■ Work required
An exact restatement is required. Cover only the lines of the records from the first through the line with "not produce a", and skip pictures.

(Stored items)
══════════════════════════════

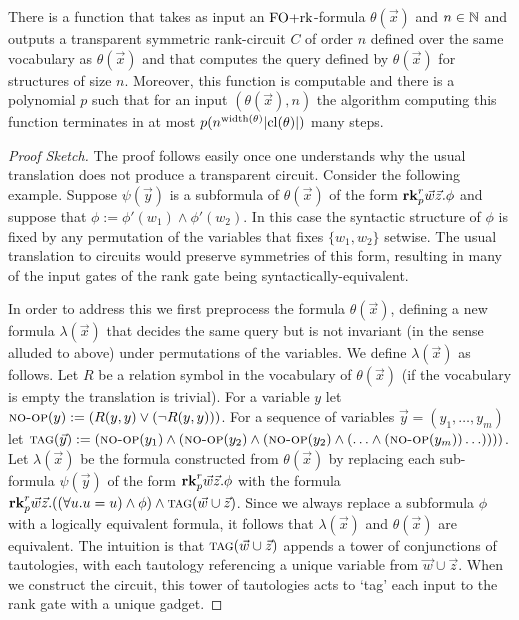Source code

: \documentclass[a4paper,UKenglish]{lipics-v2018}
\begin{document}
\begin{lemma}
  There is a function that takes as input an $\text{\upshape FO+rk}$-formula $\theta(\vec{x})$
  and $n \in \mathbb{N}$ and outputs a transparent symmetric rank-circuit $C$ of
  order $n$ defined over the same vocabulary as $\theta(\vec{x})$ and that
  computes the query defined by $\theta(\vec{x})$ for structures of size $n$.
  Moreover, this function is computable and there is a polynomial $p$ such that
  for an input $(\theta(\vec{x}), n)$ the algorithm computing this function
  terminates in at most $p(n^{\mathrm{width}(\theta)}\vert \mathrm{cl}(\theta) \vert)$ many
  steps.
  \label{lem:translating-FOrk}
  
\end{lemma}
\begin{proof}[Proof Sketch]
  The proof follows easily once one understands why the usual translation does
  not produce a transparent circuit. Consider the following example. Suppose
  $\psi(\vec{y})$ is a subformula of $\theta(\vec{x})$ of the form $\text{\textbf{rk}}^r_p
  \vec{w} \vec{z} . \phi$ and suppose that $\phi := \phi'(w_1) \land
  \phi'(w_2)$. In this case the syntactic structure of $\phi$ is fixed by any
  permutation of the variables that fixes $\{w_1, w_2\}$ setwise. The usual
  translation to circuits would preserve symmetries of this form, resulting in
  many of the input gates of the rank gate being syntactically-equivalent.
  
  In order to address this we first preprocess the formula $\theta(\vec{x})$,
  defining a new formula $\lambda (\vec{x})$ that decides the same query but is
  not invariant (in the sense alluded to above) under permutations of the
  variables. We define $\lambda(\vec{x})$ as follows. Let $R$ be a relation
  symbol in the vocabulary of $\theta(\vec{x})$ (if the vocabulary is empty the
  translation is trivial). For a variable $y$ let ${\normalfont\textsc{no-op}}(y) := (R(y, y)
  \lor (\neg R(y, y)))$. For a sequence of variables $\vec{y} = (y_1, \ldots,
  y_m)$ let ${\normalfont\textsc{tag}} (\vec{y}) := ({\normalfont\textsc{no-op}}(y_1) \land ({\normalfont\textsc{no-op}}(y_2) \land
  ( {\normalfont\textsc{no-op}}(y_2) \land ( \ldots \land ({\normalfont\textsc{no-op}}(y_m)) \ldots))))$. Let
  $\lambda (\vec{x})$ be the formula constructed from $\theta(\vec{x})$ by
  replacing each sub-formula $\psi(\vec{y})$ of the form $\text{\textbf{rk}}^r_p \vec{w}
  \vec{z} . \phi$ with the formula $\text{\textbf{rk}}^r_p \vec{w}\vec{z} . ((\forall u . u =
  u) \land \phi) \land {\normalfont\textsc{tag}}(\vec{w} \cup \vec{z})$. Since we always replace
  a subformula $\phi$ with a logically equivalent formula, it follows that
  $\lambda (\vec{x})$ and $\theta (\vec{x})$ are equivalent. The intuition is
  that ${\normalfont\textsc{tag}}(\vec{w} \cup \vec{z})$ appends a tower of conjunctions of
  tautologies, with each tautology referencing a unique variable from $\vec{w}
  \cup \vec{z}$. When we construct the circuit, this tower of tautologies acts
  to `tag' each input to the rank gate with a unique gadget.


\end{proof}
\end{document}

══════════════════════════════

■ Response to the exercise
Source code

: \documentclass[a4paper,UKenglish]{lipics-v2018}
\begin{document}
\begin{lemma}
  There is a function that takes as input an $\text{\upshape FO+rk}$-formula $\theta(\vec{x})$
  and $n \in \mathbb{N}$ and outputs a transparent symmetric rank-circuit $C$ of
  order $n$ defined over the same vocabulary as $\theta(\vec{x})$ and that
  computes the query defined by $\theta(\vec{x})$ for structures of size $n$.
  Moreover, this function is computable and there is a polynomial $p$ such that
  for an input $(\theta(\vec{x}), n)$ the algorithm computing this function
  terminates in at most $p(n^{\mathrm{width}(\theta)}\vert \mathrm{cl}(\theta) \vert)$ many
  steps.
  \label{lem:translating-FOrk}
  
\end{lemma}
\begin{proof}[Proof Sketch]
  The proof follows easily once one understands why the usual translation does
  not produce a transparent circuit. Consider the following example. Suppose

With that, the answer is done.